The STS regulation seeks to provide banks and non-financial institutions with an effective and less expensive source of funding, and to establish confidence in securitisation by ensuring that transactions are structured in a more straightforward, transparent, and easily understandable manner.
The regulation requires that securitised products meet certain criteria related to simplicity, transparency, and standardisation. These include clear definitions of the underlying assets, better disclosure of risks, and restrictions on the use of excessively complex structures. The goal is to make securitisation a more attractive option for investors while ensuring that it serves as a stable and secure funding mechanism for banks.
By addressing the complexities and risks that contributed to the financial crisis, the STS framework makes it possible to foster a safer and more robust securitisation market in the EU without waiting for full harmonization of capital market legislation.

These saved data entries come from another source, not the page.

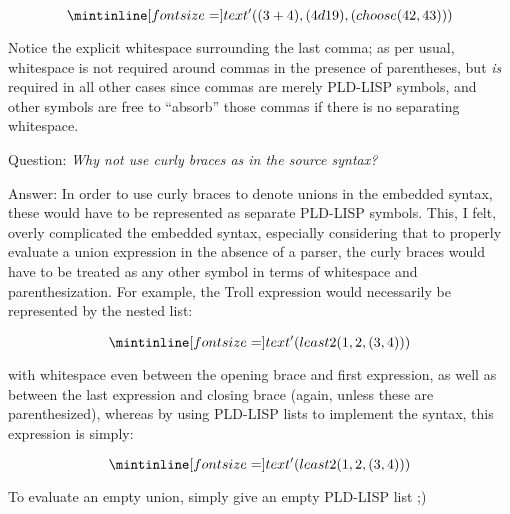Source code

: $$
\ms{'((3 + 4), (4 d 19), (choose (42 , 43)))}
$$

Notice the explicit whitespace surrounding the last comma; as per usual,
whitespace is not required around commas in the presence of parentheses, but
\emph{is} required in all other cases since commas are merely PLD-LISP symbols,
and other symbols are free to ``absorb'' those commas if there is no separating
whitespace.

\bigskip

Question: \emph{Why not use curly braces as in the source syntax?}

Answer: In order to use curly braces to denote unions in the embedded syntax,
these would have to be represented as separate PLD-LISP symbols. This, I felt,
overly complicated the embedded syntax, especially considering that to properly
evaluate a union expression in the absence of a parser, the curly braces would
have to be treated as any other symbol in terms of whitespace and
parenthesization. For example, the Troll expression 
would necessarily be represented by the nested list:

$$
\ms{'(least 2 ({ 1 , 2 , ({ 3 , 4 }) }))}
$$

with whitespace even between the opening brace and first expression, as well as
between the last expression and closing brace (again, unless these are
parenthesized), whereas by using PLD-LISP lists to implement the syntax, this
expression is simply:

$$
\ms{'(least 2 (1 , 2 , (3 , 4)))}
$$

To evaluate an empty union, simply give an empty PLD-LISP list ;)


\sectend
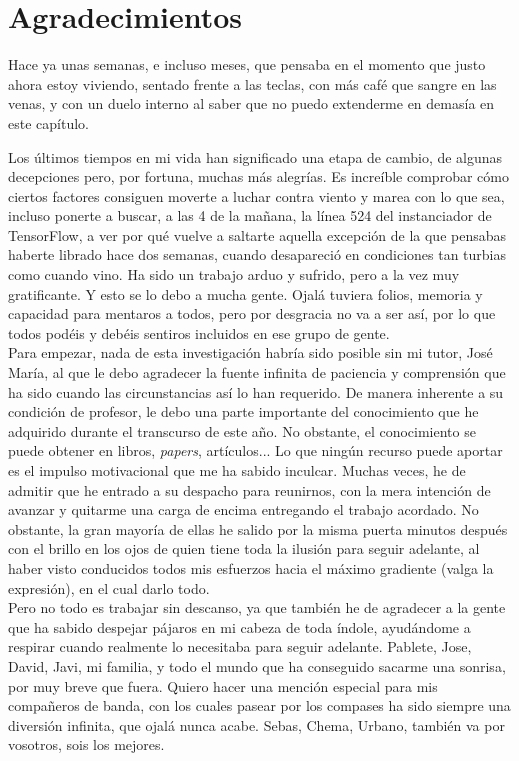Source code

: \chapter*{Agradecimientos}

Hace ya unas semanas, e incluso meses, que pensaba en el momento que justo ahora estoy viviendo, sentado frente a las teclas, con más café que sangre en las venas, y con un duelo interno al saber que no puedo extenderme en demasía en este capítulo.

Los últimos tiempos en mi vida han significado una etapa de cambio, de algunas decepciones pero, por fortuna, muchas más alegrías. Es increíble comprobar cómo ciertos factores consiguen moverte a luchar contra viento y marea con lo que sea, incluso ponerte a buscar, a las 4 de la mañana, la línea 524 del instanciador de TensorFlow, a ver por qué vuelve a saltarte aquella excepción de la que pensabas haberte librado hace dos semanas, cuando desapareció en condiciones tan turbias como cuando vino. Ha sido un trabajo arduo y sufrido, pero a la vez muy gratificante. Y esto se lo debo a mucha gente. Ojalá tuviera folios, memoria y capacidad para mentaros a todos, pero por desgracia no va a ser así, por lo que todos podéis y debéis sentiros incluidos en ese grupo de gente.\\


Para empezar, nada de esta investigación habría sido posible sin mi tutor, José María, al que le debo agradecer la fuente infinita de paciencia y comprensión que ha sido cuando las circunstancias así lo han requerido. De manera inherente a su condición de profesor, le debo una parte importante del conocimiento que he adquirido durante el transcurso de este año. No obstante, el conocimiento se puede obtener en libros, \emph{papers}, artículos... Lo que ningún recurso puede aportar es el impulso motivacional que me ha sabido inculcar. Muchas veces, he de admitir que he entrado a su despacho para reunirnos, con la mera intención de avanzar y quitarme una carga de encima entregando el trabajo acordado. No obstante, la gran mayoría de ellas he salido por la misma puerta minutos después con el brillo en los ojos de quien tiene toda la ilusión para seguir adelante, al haber visto conducidos todos mis esfuerzos hacia el máximo gradiente (valga la expresión), en el cual darlo todo.\\

Pero no todo es trabajar sin descanso, ya que también he de agradecer a la gente que ha sabido despejar pájaros en mi cabeza de toda índole, ayudándome a respirar cuando realmente lo necesitaba para seguir adelante. Pablete, Jose, David, Javi, mi familia, y todo el mundo que ha conseguido sacarme una sonrisa, por muy breve que fuera. Quiero hacer una mención especial para mis compañeros de banda, con los cuales pasear por los compases ha sido siempre una diversión infinita, que ojalá nunca acabe. Sebas, Chema, Urbano, también va por vosotros, sois los mejores.\\

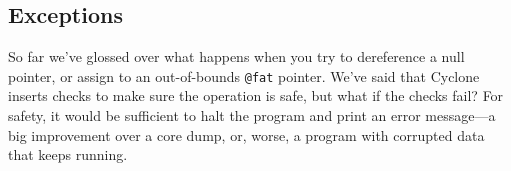 

\subsection{Exceptions}

So far we've glossed over what happens when you try to dereference a
null pointer, or assign to an out-of-bounds \texttt{@fat} pointer.
We've said that Cyclone inserts checks to make sure the operation is
safe, but what if the checks fail?  For safety, it would be sufficient
to halt the program and print an error message---a big improvement
over a core dump, or, worse, a program with corrupted data that keeps
running.

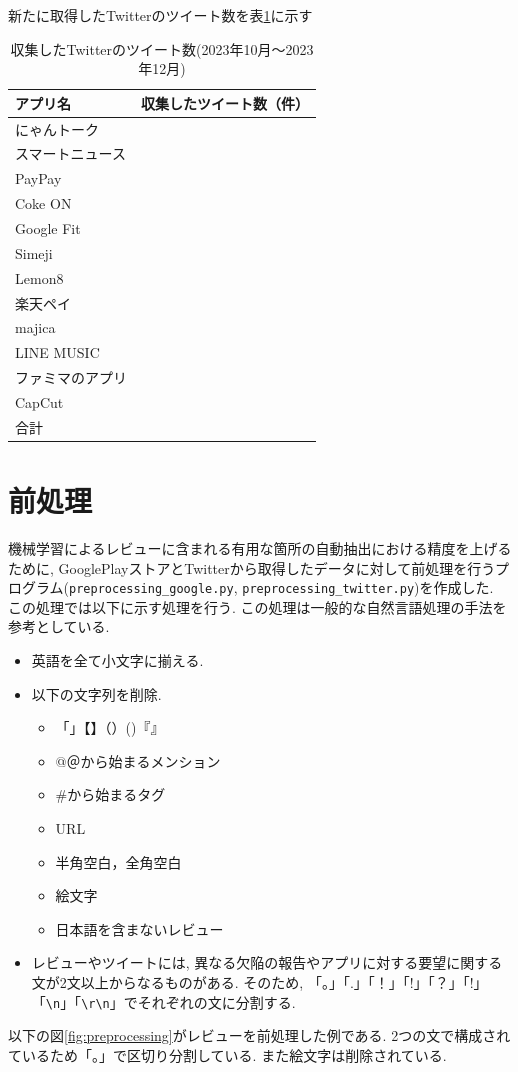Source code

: 新たに取得したTwitterのツイート数を表\ref{tb:rawtweetnum2023}に示す

\begin{table}[htbp]
  \caption{収集したTwitterのツイート数(2023年10月〜2023年12月)}
  \label{tb:rawtweetnum2023}
  \begin{center}
  \begin{tabular}{l|l}
    \hline
    アプリ名&収集したツイート数（件）\\\hline\hline
    にゃんトーク&\\\hline
    スマートニュース&\\\hline
    PayPay&\\\hline
    Coke ON&\\\hline
    Google Fit&\\\hline
    Simeji&\\\hline
    Lemon8&\\\hline
    楽天ペイ&\\\hline
    majica&\\\hline
    LINE MUSIC&\\\hline
    ファミマのアプリ&\\\hline
    CapCut&\\\hline\hline
    合計&
  \end{tabular}\end{center}
\end{table}


\section{前処理}
機械学習によるレビューに含まれる有用な箇所の自動抽出における精度を上げるために, GooglePlayストアとTwitterから取得したデータに対して前処理を行うプログラム(\verb|preprocessing_google.py|, \verb|preprocessing_twitter.py|)を作成した. この処理では以下に示す処理を行う. この処理は一般的な自然言語処理の手法を参考としている. 
\begin{itemize}
  \item 英語を全て小文字に揃える. 
  \item 以下の文字列を削除. 
    \begin{itemize}
      \item 「」【】（）()『』
      \item @＠から始まるメンション
      \item \#から始まるタグ
      \item URL
      \item 半角空白，全角空白
      \item 絵文字
      \item 日本語を含まないレビュー
    \end{itemize}
  \item レビューやツイートには, 異なる欠陥の報告やアプリに対する要望に関する文が2文以上からなるものがある. そのため, 「。」「.」「！」「!」「？」「!」「\verb|\n|」「\verb|\r\n|」でそれぞれの文に分割する. 
\end{itemize}
以下の図\ref{fig:preprocessing}がレビューを前処理した例である. 2つの文で構成されているため「。」で区切り分割している. また絵文字は削除されている. 

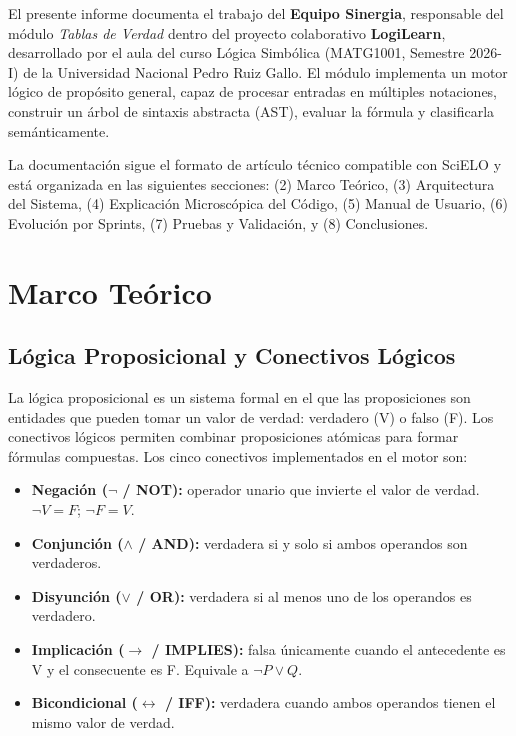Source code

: \documentclass[11pt,a4paper]{article}
\begin{document}
El presente informe documenta el trabajo del \textbf{Equipo Sinergia}, responsable del módulo \textit{Tablas de Verdad} dentro del proyecto colaborativo \textbf{LogiLearn}, desarrollado por el aula del curso Lógica Simbólica (MATG1001, Semestre 2026-I) de la Universidad Nacional Pedro Ruiz Gallo. El módulo implementa un motor lógico de propósito general, capaz de procesar entradas en múltiples notaciones, construir un árbol de sintaxis abstracta (AST), evaluar la fórmula y clasificarla semánticamente.

La documentación sigue el formato de artículo técnico compatible con SciELO y está organizada en las siguientes secciones: (2) Marco Teórico, (3) Arquitectura del Sistema, (4) Explicación Microscópica del Código, (5) Manual de Usuario, (6) Evolución por Sprints, (7) Pruebas y Validación, y (8) Conclusiones.

\section{Marco Teórico}

\subsection{Lógica Proposicional y Conectivos Lógicos}
La lógica proposicional es un sistema formal en el que las proposiciones son entidades que pueden tomar un valor de verdad: verdadero (V) o falso (F). Los conectivos lógicos permiten combinar proposiciones atómicas para formar fórmulas compuestas. Los cinco conectivos implementados en el motor son:
\begin{itemize}[leftmargin=*]
  \item \textbf{Negación ($\neg$ / NOT):} operador unario que invierte el valor de verdad. $\neg V = F$; $\neg F = V$.
  \item \textbf{Conjunción ($\land$ / AND):} verdadera si y solo si ambos operandos son verdaderos.
  \item \textbf{Disyunción ($\lor$ / OR):} verdadera si al menos uno de los operandos es verdadero.
  \item \textbf{Implicación ($\to$ / IMPLIES):} falsa únicamente cuando el antecedente es V y el consecuente es F. Equivale a $\neg P \lor Q$.
  \item \textbf{Bicondicional ($\leftrightarrow$ / IFF):} verdadera cuando ambos operandos tienen el mismo valor de verdad.
\end{itemize}
\end{document}
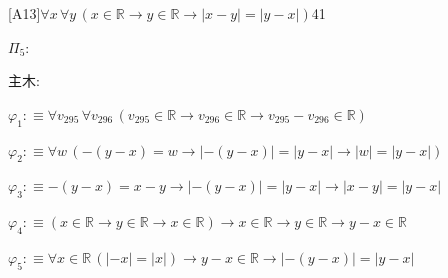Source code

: \begin{fullproof}{[A13]}{$\forall x\,\forall y\,(x \in \mathbb{R} \to y \in \mathbb{R} \to \lvert x - y \rvert = \lvert y - x \rvert)$}{41}
\begin{ptree}
\end{ptree}
\noindent$\Pi_{5}$:
\begin{ptree}
\end{ptree}
\noindent 主木:
\begin{ptree}
\noLine
{}
\noLine
{}
\noLine
{}
\noLine
{}
\end{ptree}
\begin{abbrevlist}
\item $\varphi_{1} :\equiv \forall v_{295}\,\forall v_{296}\,(v_{295} \in \mathbb{R} \to v_{296} \in \mathbb{R} \to v_{295} - v_{296} \in \mathbb{R})$
\item $\varphi_{2} :\equiv \forall w\,(-(y - x) = w \to \lvert -(y - x) \rvert = \lvert y - x \rvert \to \lvert w \rvert = \lvert y - x \rvert)$
\item $\varphi_{3} :\equiv -(y - x) = x - y \to \lvert -(y - x) \rvert = \lvert y - x \rvert \to \lvert x - y \rvert = \lvert y - x \rvert$
\item $\varphi_{4} :\equiv (x \in \mathbb{R} \to y \in \mathbb{R} \to x \in \mathbb{R}) \to x \in \mathbb{R} \to y \in \mathbb{R} \to y - x \in \mathbb{R}$
\item $\varphi_{5} :\equiv \forall x \in \mathbb{R}\,(\lvert -x \rvert = \lvert x \rvert) \to y - x \in \mathbb{R} \to \lvert -(y - x) \rvert = \lvert y - x \rvert$

\end{abbrevlist}
\end{fullproof}
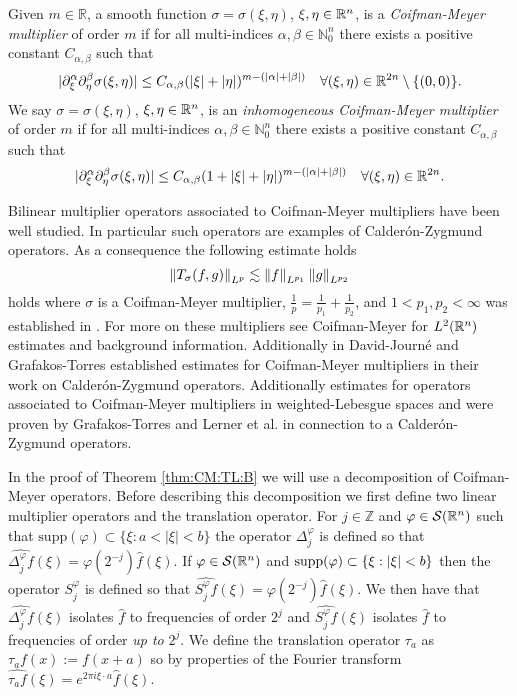 {\begin{dfn}\label{CM_def}
Given $m\in\mathbb{R}$, a smooth function $\sigma = \sigma(\xi,\eta)$, $\xi,\eta\in{{\mathbb R}^n}$, is a \textit{Coifman-Meyer multiplier} of order $m$ if for all multi-indices $\alpha,\beta\in\mathbb{N}^n_0$ there exists a positive constant $C_{\alpha,\beta}$ such that 
\begin{equation}\label{eq:CMm}
|\partial_\xi^\alpha \partial_\eta^\beta \sigma(\xi, \eta)| \leq C_{\alpha, \beta} (|\xi|+|\eta|)^{m -(\left\vert \alpha \right\vert+ \left\vert \beta \right\vert)} \quad \forall (\xi, \eta) \in \mathbb{R}^{2n} \setminus \{(0,0)\}.
\end{equation}
We say $\sigma = \sigma(\xi,\eta)$, $\xi,\eta\in{{\mathbb R}^n}$, is an \textit{inhomogeneous Coifman-Meyer multiplier} of order $m$ if for all multi-indices $\alpha,\beta\in\mathbb{N}^n_0$ there exists a positive constant $C_{\alpha,\beta}$ such that 
\begin{equation}\label{eq:CMm}
|\partial_\xi^\alpha \partial_\eta^\beta \sigma(\xi, \eta)| \leq C_{\alpha, \beta} (1+|\xi|+|\eta|)^{m -(\left\vert \alpha \right\vert+ \left\vert \beta \right\vert)} \quad \forall (\xi, \eta) \in \mathbb{R}^{2n}.
\end{equation}
\end{dfn}
Bilinear multiplier operators associated to Coifman-Meyer multipliers have been well studied. In particular such operators are examples of Calder\'on-Zygmund operators. As a consequence the following estimate holds 
\[ \left\|T_\sigma(f,g)\right\|_{L^p}\lesssim \left\|f\right\|_{L^{p_1}}\left\|g\right\|_{L^{p_2}} \]
holds where $\sigma$ is a Coifman-Meyer multiplier, $\frac{1}{p} = \frac{1}{p_1} + \frac{1}{p_2}$, and $1<p_1,p_2<\infty$ was established in \citep{MR1880324}. For more on these multipliers see Coifman-Meyer \citep{MR518170} for $L^2({{\mathbb R}^n})$ estimates and background information. Additionally in David-Journ\'{e} \cite{MR763911} and Grafakos-Torres \citep{MR1880324} established estimates for Coifman-Meyer multipliers in their work on Calder\'on-Zygmund operators. Additionally estimates for operators associated to Coifman-Meyer multipliers in weighted-Lebesgue spaces and were proven by Grafakos-Torres \citep{MR1947875} and Lerner et al. \citep{MR2483720} in connection to a Calder\'{o}n-Zygmund operators. 	

In the proof of Theorem \ref{thm:CM:TL:B} we will use a decomposition of Coifman-Meyer operators. Before describing this decomposition we first define two linear multiplier operators and the translation operator.
For $j\in\mathbb{Z}$ and $\varphi \in {\mathcal{S}}({{\mathbb R}^n})$ such that $\text{supp}(\varphi) \subset \{\xi : a < |\xi| < b \}$ the operator $\Delta^\varphi_j$ is defined so that $\widehat{\Delta^\varphi_j f}(\xi) = \varphi(2^{-j})\widehat{f}(\xi)$. 
If $\varphi \in {\mathcal{S}}({{\mathbb R}^n})$ and $\text{{\rm{supp}}}(\varphi) \subset \{ \xi : |\xi| < b \}$ then the operator $S^\varphi_j$ is defined so that $\widehat{S^\varphi_j f}(\xi) = \varphi(2^{-j})\widehat{f}(\xi)$.
We then have that $\widehat{\Delta^\varphi_j f}(\xi)$ isolates $\widehat{f}$ to frequencies of order $2^j$ and $\widehat{S^\varphi_j f}(\xi)$ isolates $\widehat{f}$ to frequencies of order \textit{up to} $2^j$. 
We define the translation operator $\tau_a$ as $\tau_a f(x) := f(x+a)$ so by properties of the Fourier transform $\widehat{\tau_a f}(\xi) = e^{2\pi i \xi \cdot a} \widehat{f}(\xi)$.

}
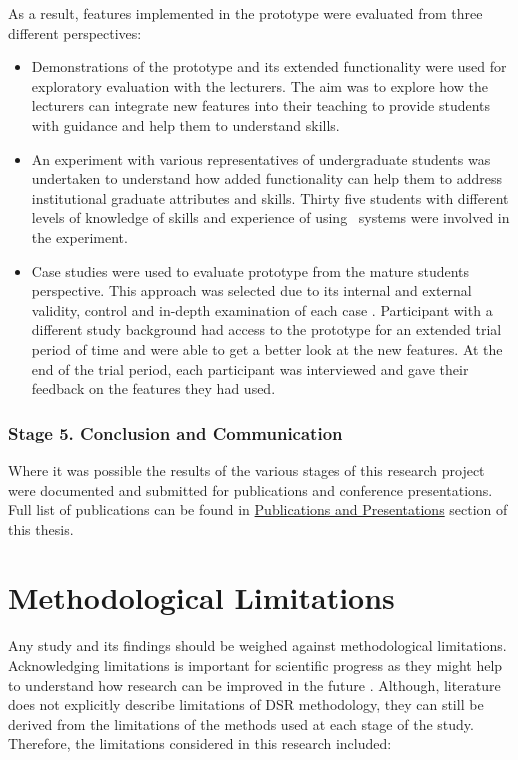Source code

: As a result, features implemented in the prototype were evaluated from three
different perspectives: 

\begin{itemize}
  \item Demonstrations of the prototype and its extended functionality were used
  for exploratory evaluation with the lecturers. The aim was to explore how the
  lecturers can integrate new features into their teaching to provide students
  with guidance and help them to understand \LLLs skills.
  
  \item An experiment with various representatives of undergraduate students
  was undertaken to understand how added functionality can help them to address
  institutional graduate attributes and \LLLs skills. Thirty five students with
  different levels of knowledge of \LLLs skills and experience of using
  \ep~systems were involved in the experiment.

  \item Case studies were used to evaluate prototype from the mature students
  perspective. This approach was selected due to its internal and external
  validity, control and in-depth examination of each case \citep{Yin2009}.
  Participant with a different study background had access to the prototype for
  an extended trial period of time and were able to get a better look at the new
  features. At the end of the trial period, each participant was interviewed and
  gave their feedback on the features they had used.
\end{itemize}

\subsubsection{Stage 5. Conclusion and Communication}

Where it was possible the results of the various stages of this research project
were documented and submitted for publications and conference presentations. Full
list of publications can be found in \hyperref[sec:pub]{Publications and
Presentations} section of this thesis.

\section{Methodological Limitations}
\label{sec:limits}

Any study and its findings should be weighed against methodological
limitations. Acknowledging limitations is important for scientific progress as
they might help to understand how research can be improved in the future
\citep{Ioannidis2007}. Although, literature does not explicitly describe
limitations of DSR methodology, they can still be derived from the limitations
of the methods used at each stage of the study. Therefore, the limitations
considered in this research included:

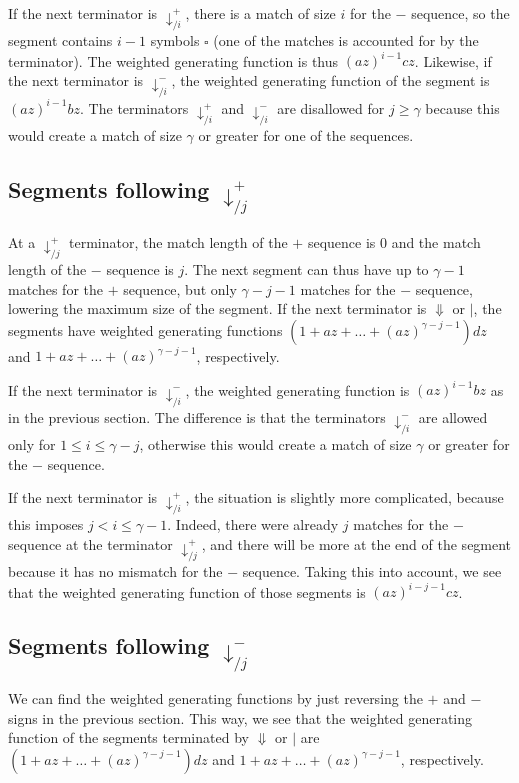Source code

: \documentclass{article}
\begin{document}
If the next terminator is $\downarrow_{/i}^+$, there is a match of size
$i$ for the $-$ sequence, so the segment contains $i-1$ symbols
$\square$ (one of the matches is accounted for by the terminator). The
weighted generating function is thus $(az)^{i-1}cz$. Likewise, if the next
terminator is $\downarrow_{/i}^-$, the weighted generating function of the
segment is $(az)^{i-1}bz$. The terminators $\downarrow_{/i}^+$ and
$\downarrow_{/i}^-$ are disallowed for $j \geq \gamma$ because this would
create a match of size $\gamma$ or greater for one of the sequences.

\subsection{Segments following $\downarrow_{/j}^+$}

At a $\downarrow_{/j}^+$ terminator, the match length of the $+$ sequence
is 0 and the match length of the $-$ sequence is $j$. The next segment can
thus have up to $\gamma-1$ matches for the $+$ sequence, but only
$\gamma-j-1$ matches for the $-$ sequence, lowering the maximum size of
the segment. If the next terminator is $\Downarrow$ or $|$, the segments
have weighted generating functions $(1 + az + \ldots +
(az)^{\gamma-j-1})dz$ and $1 + az + \ldots + (az)^{\gamma-j-1}$,
respectively.

If the next terminator is $\downarrow_{/i}^-$, the weighted generating
function is $(az)^{i-1}bz$ as in the previous section. The difference is
that the terminators $\downarrow_{/i}^-$ are allowed only for $1 \leq i
\leq \gamma-j$, otherwise this would create a match of size $\gamma$ or
greater for the $-$ sequence.

If the next terminator is $\downarrow_{/i}^+$, the situation is slightly
more complicated, because this imposes $j < i \leq \gamma-1$. Indeed,
there were already $j$ matches for the $-$ sequence at the terminator
$\downarrow_{/j}^+$, and there will be more at the end of the segment
because it has no mismatch for the $-$ sequence. Taking this into account,
we see that the weighted generating function of those segments is
$(az)^{i-j-1}cz$.

\subsection{Segments following $\downarrow_{/j}^-$}

We can find the weighted generating functions by just reversing the $+$
and $-$ signs in the previous section. This way, we see that the weighted
generating function of the segments terminated by $\Downarrow$ or $|$ are
$(1 + az + \ldots + (az)^{\gamma-j-1})dz$ and $1 + az + \ldots +
(az)^{\gamma-j-1}$, respectively.
\end{document}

However, the harmonisation effort is not sufficient to have truly integrated capital markets in the short term. One proposal for speeding up the CMU was recently put forward by both Enrico Letta and Mario Draghi in their Reports for the European Commission: to create a “28th regime” mechanism, which does not envisage regulatory harmonisation between countries but the creation of a parallel legal regime whereby issuers would have immediate access to the most favourable legal regime for their funding already existing in any of the member states.
Of course, borrowers would still have to respect rules of prudent borrowing, as routinely assessed by lenders or intermediaries for direct market funding; and, similarly, lenders and security issues in the market would continue to respect criteria for prudent lending. However, all restrictions to funding operations related to the nationality of the borrowers could be lifted, thus increasing substantially the options for funding available to firms registered in any one of the member states. This approach could also help overcome the restrictions on capital movements within the European Union that this Policy Brief describes.